Before I conclude this long letter, it would be unpardonable not to mention a fund, which has long since been suggested, and dwells still on the minds of many. You doubtless, Sir, anticipate my naming of what are called the back lands. The question as to the property of those lands, I confess myself utterly incompetent to decide, and shall not for that reason presume to enter on it. But it is my duty to mention, that the offer of a pledge, the right of which is contested, would have ill consequences, and could have no good ones. It could not strengthen our credit, because no one would rely on such a pledge, and the recurrence to it would give unfavorable impressions of our political sagacity. But admitting that the right of Congress is clear, we must remember also, that it is disputed by some considerable members of the confederacy. Dissentions might arise from hasty decisions on this subject. And a government torn by intestine commotions, is not likely to acquire or maintain credit at home or abroad.
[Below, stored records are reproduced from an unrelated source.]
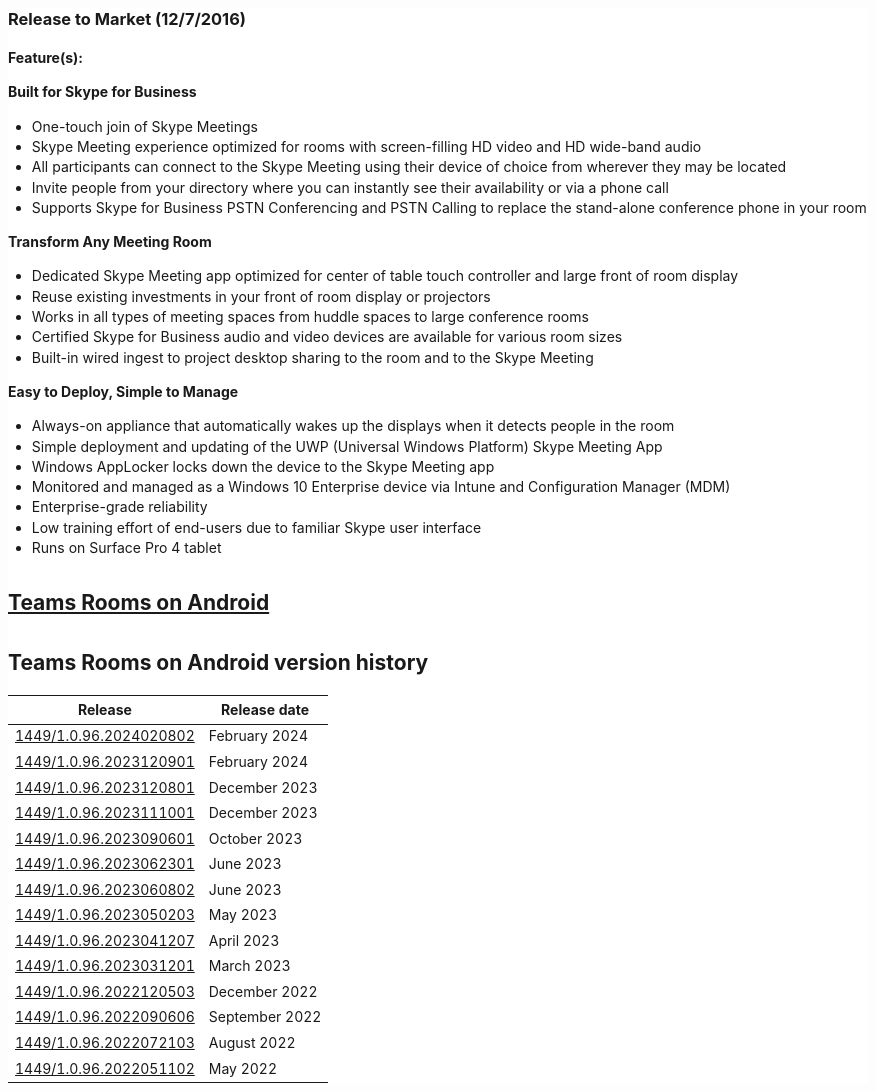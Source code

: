 ### Release to Market (12/7/2016)

**Feature(s):**

**Built for Skype for Business**

- One-touch join of Skype Meetings
- Skype Meeting experience optimized for rooms with screen-filling HD video and HD wide-band audio
- All participants can connect to the Skype Meeting using their device of choice from wherever they may be located
- Invite people from your directory where you can instantly see their availability or via a phone call
- Supports Skype for Business PSTN Conferencing and PSTN Calling to replace the stand-alone conference phone in your room

**Transform Any Meeting Room**

- Dedicated Skype Meeting app optimized for center of table touch controller and large front of room display
- Reuse existing investments in your front of room display or projectors
- Works in all types of meeting spaces from huddle spaces to large conference rooms
- Certified Skype for Business audio and video devices are available for various room sizes
- Built-in wired ingest to project desktop sharing to the room and to the Skype Meeting

**Easy to Deploy, Simple to Manage**

- Always-on appliance that automatically wakes up the displays when it detects people in the room
- Simple deployment and updating of the UWP (Universal Windows Platform) Skype Meeting App
- Windows AppLocker locks down the device to the Skype Meeting app
- Monitored and managed as a Windows 10 Enterprise device via Intune and Configuration Manager (MDM)
- Enterprise-grade reliability
- Low training effort of end-users due to familiar Skype user interface
- Runs on Surface Pro 4 tablet

## [Teams Rooms on Android](#tab/Android)

## Teams Rooms on Android version history

|Release  |Release date  |
|---------|---------|
|[1449/1.0.96.2024020802](#144910962024020802-february-2024) | February 2024 |
|[1449/1.0.96.2023120901](#144910962023120901-february-2024) | February 2024 |
|[1449/1.0.96.2023120801](#144910962023120801-december-2023) | December 2023 |
|[1449/1.0.96.2023111001](#144910962023111001-december-2023) | December 2023 |
|[1449/1.0.96.2023090601](#144910962023090601-october-2023) | October 2023 |
|[1449/1.0.96.2023062301](#144910962023062301-june-2023)     | June 2023        |
|[1449/1.0.96.2023060802](#144910962023060802-june-2023)     | June 2023        |
|[1449/1.0.96.2023050203](#144910962023050203-may-2023)     | May 2023        |
|[1449/1.0.96.2023041207](#144910962023041207-april-2023)     | April 2023        |
|[1449/1.0.96.2023031201](#144910962023031201-march-2023)     | March 2023        |
|[1449/1.0.96.2022120503](#144910962022120503-december-2022)     | December 2022        |
|[1449/1.0.96.2022090606](#144910962022090606-september-2022)     | September 2022        |
|[1449/1.0.96.2022072103](#144910962022072103-august-2022)     | August 2022        |
|[1449/1.0.96.2022051102](#144910962022051102-may-2022)     | May 2022        |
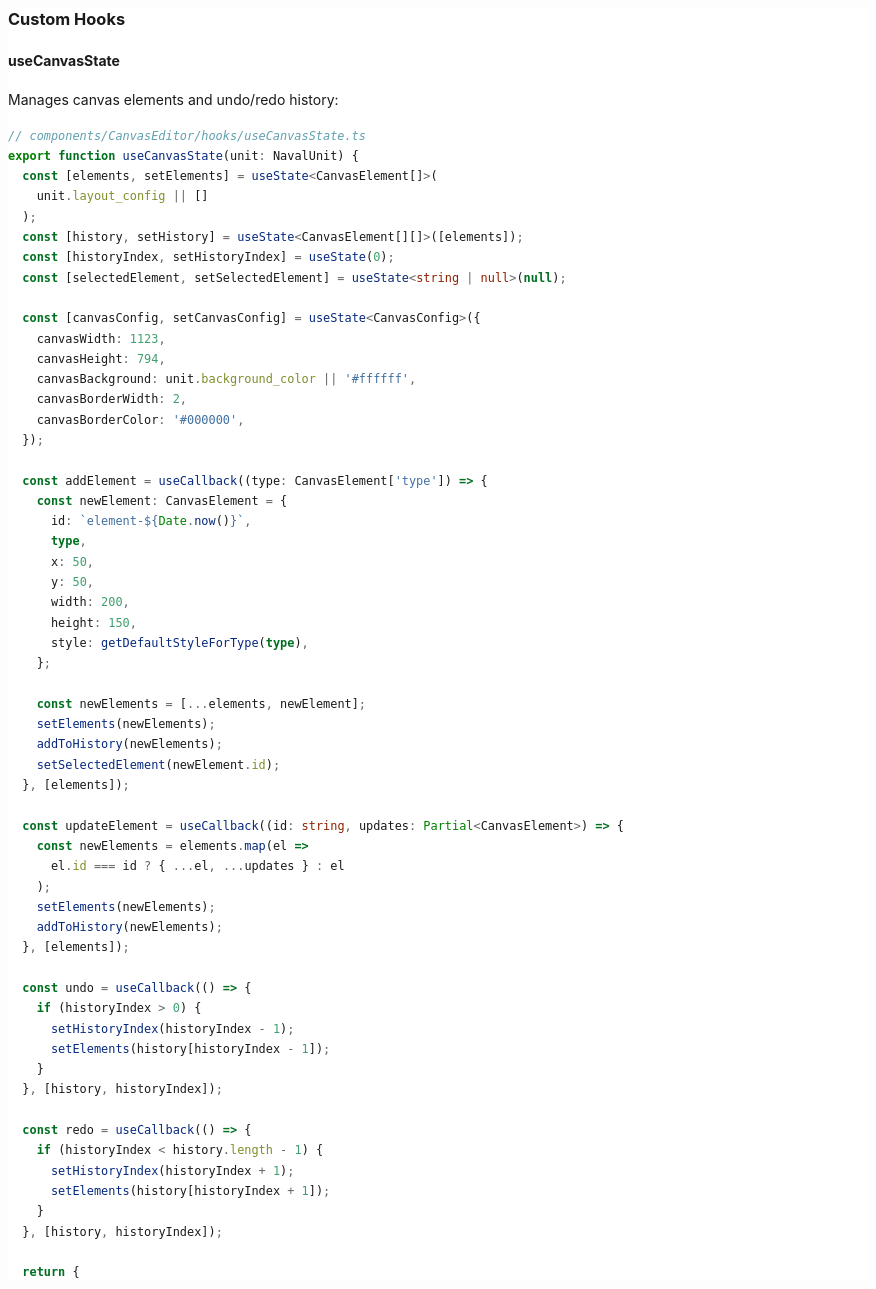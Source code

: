 ### Custom Hooks

#### useCanvasState

Manages canvas elements and undo/redo history:

```typescript
// components/CanvasEditor/hooks/useCanvasState.ts
export function useCanvasState(unit: NavalUnit) {
  const [elements, setElements] = useState<CanvasElement[]>(
    unit.layout_config || []
  );
  const [history, setHistory] = useState<CanvasElement[][]>([elements]);
  const [historyIndex, setHistoryIndex] = useState(0);
  const [selectedElement, setSelectedElement] = useState<string | null>(null);

  const [canvasConfig, setCanvasConfig] = useState<CanvasConfig>({
    canvasWidth: 1123,
    canvasHeight: 794,
    canvasBackground: unit.background_color || '#ffffff',
    canvasBorderWidth: 2,
    canvasBorderColor: '#000000',
  });

  const addElement = useCallback((type: CanvasElement['type']) => {
    const newElement: CanvasElement = {
      id: `element-${Date.now()}`,
      type,
      x: 50,
      y: 50,
      width: 200,
      height: 150,
      style: getDefaultStyleForType(type),
    };

    const newElements = [...elements, newElement];
    setElements(newElements);
    addToHistory(newElements);
    setSelectedElement(newElement.id);
  }, [elements]);

  const updateElement = useCallback((id: string, updates: Partial<CanvasElement>) => {
    const newElements = elements.map(el =>
      el.id === id ? { ...el, ...updates } : el
    );
    setElements(newElements);
    addToHistory(newElements);
  }, [elements]);

  const undo = useCallback(() => {
    if (historyIndex > 0) {
      setHistoryIndex(historyIndex - 1);
      setElements(history[historyIndex - 1]);
    }
  }, [history, historyIndex]);

  const redo = useCallback(() => {
    if (historyIndex < history.length - 1) {
      setHistoryIndex(historyIndex + 1);
      setElements(history[historyIndex + 1]);
    }
  }, [history, historyIndex]);

  return {
```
I am not, however, the less clear in my opinion, that it would be alike useful to the whole nation, and to those very constituent parts of it, that the entire disposition of those lands should be in Congress. Without entering, therefore, into the litigated points, I am induced to believe, and for that reason to suggest, the proposing this matter to the States as an amicable arrangement. I hope to be pardoned when I add, that considering the situation of South Carolina and Georgia, it might be proper to ask their consent to matters of the clearest right. But that supposing the right to be doubtful, urging decision in the present moment, might have a harsh and ungenerous appearance.